Task requirements
Please set down the data again exactly, minus the pictures.

** Opening Records for the task block **

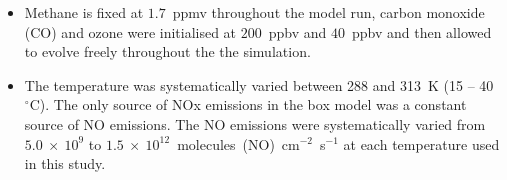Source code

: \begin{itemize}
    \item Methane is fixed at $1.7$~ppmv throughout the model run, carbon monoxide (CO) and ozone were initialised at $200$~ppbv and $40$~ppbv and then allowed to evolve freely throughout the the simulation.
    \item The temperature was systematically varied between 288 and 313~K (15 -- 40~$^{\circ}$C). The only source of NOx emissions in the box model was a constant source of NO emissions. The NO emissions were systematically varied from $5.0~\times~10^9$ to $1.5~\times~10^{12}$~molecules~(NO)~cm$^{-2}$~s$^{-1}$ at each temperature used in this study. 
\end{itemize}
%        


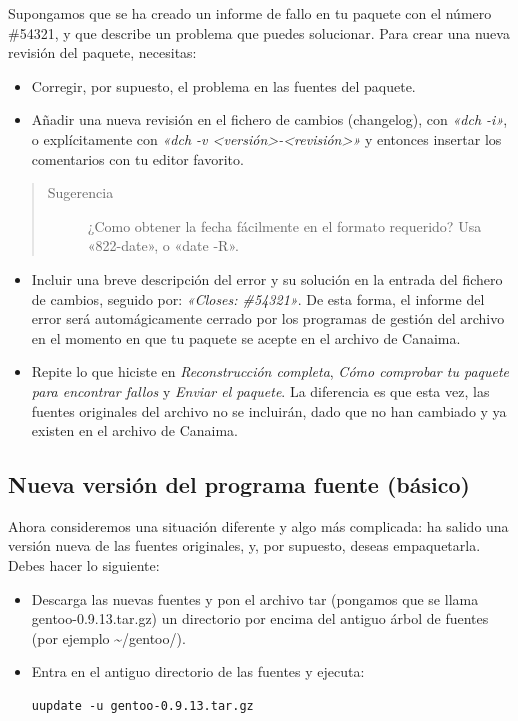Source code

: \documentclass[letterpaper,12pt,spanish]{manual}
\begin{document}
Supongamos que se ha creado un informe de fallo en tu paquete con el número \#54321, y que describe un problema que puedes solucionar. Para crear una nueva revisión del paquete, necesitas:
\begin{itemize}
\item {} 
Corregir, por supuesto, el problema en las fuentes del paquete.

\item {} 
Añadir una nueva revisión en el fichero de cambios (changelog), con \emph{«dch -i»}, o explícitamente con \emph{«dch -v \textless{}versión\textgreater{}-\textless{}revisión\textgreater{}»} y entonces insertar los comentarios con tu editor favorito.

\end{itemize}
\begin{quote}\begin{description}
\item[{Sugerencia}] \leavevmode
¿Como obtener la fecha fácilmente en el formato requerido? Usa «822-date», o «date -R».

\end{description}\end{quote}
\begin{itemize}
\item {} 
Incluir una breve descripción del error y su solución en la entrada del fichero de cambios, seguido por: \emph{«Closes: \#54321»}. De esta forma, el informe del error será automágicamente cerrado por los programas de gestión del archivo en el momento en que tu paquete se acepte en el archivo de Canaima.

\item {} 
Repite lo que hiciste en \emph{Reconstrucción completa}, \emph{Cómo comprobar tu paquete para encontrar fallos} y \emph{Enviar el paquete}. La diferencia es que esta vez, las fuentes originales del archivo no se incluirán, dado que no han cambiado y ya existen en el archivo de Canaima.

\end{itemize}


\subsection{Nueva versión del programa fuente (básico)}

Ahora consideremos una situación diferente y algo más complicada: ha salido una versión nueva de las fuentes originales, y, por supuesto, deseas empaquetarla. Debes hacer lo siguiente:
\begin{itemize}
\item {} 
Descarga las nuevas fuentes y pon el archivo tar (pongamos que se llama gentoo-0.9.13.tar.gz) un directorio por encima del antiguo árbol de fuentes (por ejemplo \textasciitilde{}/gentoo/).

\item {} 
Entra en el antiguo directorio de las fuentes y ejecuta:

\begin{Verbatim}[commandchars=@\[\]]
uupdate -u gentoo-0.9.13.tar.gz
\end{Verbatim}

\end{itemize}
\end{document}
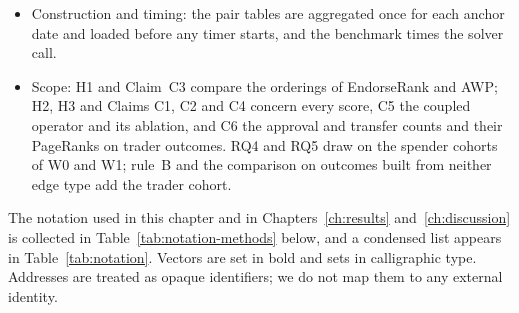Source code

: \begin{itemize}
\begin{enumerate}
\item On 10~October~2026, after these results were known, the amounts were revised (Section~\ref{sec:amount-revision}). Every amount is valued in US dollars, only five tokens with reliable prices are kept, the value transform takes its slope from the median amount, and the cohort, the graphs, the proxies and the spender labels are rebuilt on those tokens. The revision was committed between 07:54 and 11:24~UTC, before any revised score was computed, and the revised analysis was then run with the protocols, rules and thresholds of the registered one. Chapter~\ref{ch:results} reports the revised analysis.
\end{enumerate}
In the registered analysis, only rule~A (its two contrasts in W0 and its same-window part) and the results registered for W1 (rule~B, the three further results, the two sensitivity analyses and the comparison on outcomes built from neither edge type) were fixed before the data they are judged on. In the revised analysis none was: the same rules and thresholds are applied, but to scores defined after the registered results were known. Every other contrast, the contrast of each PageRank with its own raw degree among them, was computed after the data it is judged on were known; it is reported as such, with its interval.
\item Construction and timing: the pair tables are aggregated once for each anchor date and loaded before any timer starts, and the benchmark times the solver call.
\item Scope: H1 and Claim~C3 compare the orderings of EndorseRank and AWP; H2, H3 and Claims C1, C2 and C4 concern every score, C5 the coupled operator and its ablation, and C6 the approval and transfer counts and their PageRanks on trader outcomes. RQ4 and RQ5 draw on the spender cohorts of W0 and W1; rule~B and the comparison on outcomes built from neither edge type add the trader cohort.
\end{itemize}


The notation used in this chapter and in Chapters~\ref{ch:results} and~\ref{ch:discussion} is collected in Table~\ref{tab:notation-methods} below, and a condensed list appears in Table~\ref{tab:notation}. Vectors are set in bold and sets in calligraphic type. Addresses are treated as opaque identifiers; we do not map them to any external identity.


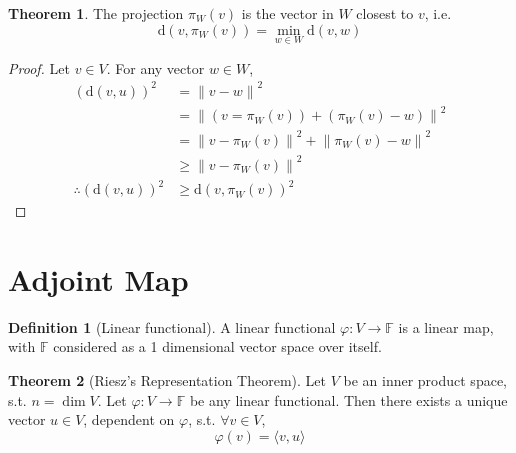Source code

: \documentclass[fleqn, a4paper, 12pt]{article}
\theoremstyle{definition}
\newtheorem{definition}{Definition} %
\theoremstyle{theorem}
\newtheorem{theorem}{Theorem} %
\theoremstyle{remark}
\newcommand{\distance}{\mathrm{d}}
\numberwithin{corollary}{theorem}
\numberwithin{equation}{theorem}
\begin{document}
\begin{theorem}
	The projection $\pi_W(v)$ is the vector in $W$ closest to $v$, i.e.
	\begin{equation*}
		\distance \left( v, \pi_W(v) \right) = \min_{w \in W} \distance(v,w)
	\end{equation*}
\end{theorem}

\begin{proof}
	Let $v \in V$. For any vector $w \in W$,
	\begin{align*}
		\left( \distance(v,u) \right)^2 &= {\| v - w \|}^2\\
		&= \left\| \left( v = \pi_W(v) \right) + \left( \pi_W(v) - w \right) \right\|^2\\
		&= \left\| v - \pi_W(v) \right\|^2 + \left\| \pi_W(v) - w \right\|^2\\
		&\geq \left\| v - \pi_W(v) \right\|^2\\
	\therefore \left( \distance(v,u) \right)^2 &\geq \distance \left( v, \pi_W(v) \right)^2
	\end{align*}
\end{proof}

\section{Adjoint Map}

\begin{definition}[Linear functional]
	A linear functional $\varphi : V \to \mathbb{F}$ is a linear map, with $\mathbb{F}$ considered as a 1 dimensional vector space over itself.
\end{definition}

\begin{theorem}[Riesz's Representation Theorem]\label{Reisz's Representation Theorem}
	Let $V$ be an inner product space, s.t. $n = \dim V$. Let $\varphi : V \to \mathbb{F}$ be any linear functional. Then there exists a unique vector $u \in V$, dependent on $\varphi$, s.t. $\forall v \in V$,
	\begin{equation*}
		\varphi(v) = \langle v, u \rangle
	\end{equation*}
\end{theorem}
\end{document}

** Closing Records for the task block **

Task result
Source code

: \begin{itemize}
    \item Methane is fixed at $1.7$~ppmv throughout the model run, carbon monoxide (CO) and ozone were initialised at $200$~ppbv and $40$~ppbv and then allowed to evolve freely throughout the the simulation.
    \item The temperature was systematically varied between 288 and 313~K (15 -- 40~$^{\circ}$C). The only source of NOx emissions in the box model was a constant source of NO emissions. The NO emissions were systematically varied from $5.0~\times~10^9$ to $1.5~\times~10^{12}$~molecules~(NO)~cm$^{-2}$~s$^{-1}$ at each temperature used in this study. 
\end{itemize}
%        


Source code

: \documentclass[letterpaper,12pt,spanish]{manual}
\begin{document}
Supongamos que se ha creado un informe de fallo en tu paquete con el número \#54321, y que describe un problema que puedes solucionar. Para crear una nueva revisión del paquete, necesitas:
\begin{itemize}
\item {} 
Corregir, por supuesto, el problema en las fuentes del paquete.

\item {} 
Añadir una nueva revisión en el fichero de cambios (changelog), con \emph{«dch -i»}, o explícitamente con \emph{«dch -v \textless{}versión\textgreater{}-\textless{}revisión\textgreater{}»} y entonces insertar los comentarios con tu editor favorito.

\end{itemize}
\begin{quote}\begin{description}
\item[{Sugerencia}] \leavevmode
¿Como obtener la fecha fácilmente en el formato requerido? Usa «822-date», o «date -R».

\end{description}\end{quote}
\begin{itemize}
\item {} 
Incluir una breve descripción del error y su solución en la entrada del fichero de cambios, seguido por: \emph{«Closes: \#54321»}. De esta forma, el informe del error será automágicamente cerrado por los programas de gestión del archivo en el momento en que tu paquete se acepte en el archivo de Canaima.

\item {} 
Repite lo que hiciste en \emph{Reconstrucción completa}, \emph{Cómo comprobar tu paquete para encontrar fallos} y \emph{Enviar el paquete}. La diferencia es que esta vez, las fuentes originales del archivo no se incluirán, dado que no han cambiado y ya existen en el archivo de Canaima.

\end{itemize}


\subsection{Nueva versión del programa fuente (básico)}

Ahora consideremos una situación diferente y algo más complicada: ha salido una versión nueva de las fuentes originales, y, por supuesto, deseas empaquetarla. Debes hacer lo siguiente:
\begin{itemize}
\item {} 
Descarga las nuevas fuentes y pon el archivo tar (pongamos que se llama gentoo-0.9.13.tar.gz) un directorio por encima del antiguo árbol de fuentes (por ejemplo \textasciitilde{}/gentoo/).

\item {} 
Entra en el antiguo directorio de las fuentes y ejecuta:

\begin{Verbatim}[commandchars=@\[\]]
uupdate -u gentoo-0.9.13.tar.gz
\end{Verbatim}

\end{itemize}
\end{document}
Source code

: \begin{itemize}
\begin{enumerate}
\item On 10~October~2026, after these results were known, the amounts were revised (Section~\ref{sec:amount-revision}). Every amount is valued in US dollars, only five tokens with reliable prices are kept, the value transform takes its slope from the median amount, and the cohort, the graphs, the proxies and the spender labels are rebuilt on those tokens. The revision was committed between 07:54 and 11:24~UTC, before any revised score was computed, and the revised analysis was then run with the protocols, rules and thresholds of the registered one. Chapter~\ref{ch:results} reports the revised analysis.
\end{enumerate}
In the registered analysis, only rule~A (its two contrasts in W0 and its same-window part) and the results registered for W1 (rule~B, the three further results, the two sensitivity analyses and the comparison on outcomes built from neither edge type) were fixed before the data they are judged on. In the revised analysis none was: the same rules and thresholds are applied, but to scores defined after the registered results were known. Every other contrast, the contrast of each PageRank with its own raw degree among them, was computed after the data it is judged on were known; it is reported as such, with its interval.
\item Construction and timing: the pair tables are aggregated once for each anchor date and loaded before any timer starts, and the benchmark times the solver call.
\item Scope: H1 and Claim~C3 compare the orderings of EndorseRank and AWP; H2, H3 and Claims C1, C2 and C4 concern every score, C5 the coupled operator and its ablation, and C6 the approval and transfer counts and their PageRanks on trader outcomes. RQ4 and RQ5 draw on the spender cohorts of W0 and W1; rule~B and the comparison on outcomes built from neither edge type add the trader cohort.
\end{itemize}


The notation used in this chapter and in Chapters~\ref{ch:results} and~\ref{ch:discussion} is collected in Table~\ref{tab:notation-methods} below, and a condensed list appears in Table~\ref{tab:notation}. Vectors are set in bold and sets in calligraphic type. Addresses are treated as opaque identifiers; we do not map them to any external identity.


Source code

: \documentclass[fleqn, a4paper, 12pt]{article}
\theoremstyle{definition}
\newtheorem{definition}{Definition} %
\theoremstyle{theorem}
\newtheorem{theorem}{Theorem} %
\theoremstyle{remark}
\newcommand{\distance}{\mathrm{d}}
\numberwithin{corollary}{theorem}
\numberwithin{equation}{theorem}
\begin{document}
\begin{theorem}
	The projection $\pi_W(v)$ is the vector in $W$ closest to $v$, i.e.
	\begin{equation*}
		\distance \left( v, \pi_W(v) \right) = \min_{w \in W} \distance(v,w)
	\end{equation*}
\end{theorem}

\begin{proof}
	Let $v \in V$. For any vector $w \in W$,
	\begin{align*}
		\left( \distance(v,u) \right)^2 &= {\| v - w \|}^2\\
		&= \left\| \left( v = \pi_W(v) \right) + \left( \pi_W(v) - w \right) \right\|^2\\
		&= \left\| v - \pi_W(v) \right\|^2 + \left\| \pi_W(v) - w \right\|^2\\
		&\geq \left\| v - \pi_W(v) \right\|^2\\
	\therefore \left( \distance(v,u) \right)^2 &\geq \distance \left( v, \pi_W(v) \right)^2
	\end{align*}
\end{proof}

\section{Adjoint Map}

\begin{definition}[Linear functional]
	A linear functional $\varphi : V \to \mathbb{F}$ is a linear map, with $\mathbb{F}$ considered as a 1 dimensional vector space over itself.
\end{definition}

\begin{theorem}[Riesz's Representation Theorem]\label{Reisz's Representation Theorem}
	Let $V$ be an inner product space, s.t. $n = \dim V$. Let $\varphi : V \to \mathbb{F}$ be any linear functional. Then there exists a unique vector $u \in V$, dependent on $\varphi$, s.t. $\forall v \in V$,
	\begin{equation*}
		\varphi(v) = \langle v, u \rangle
	\end{equation*}
\end{theorem}
\end{document}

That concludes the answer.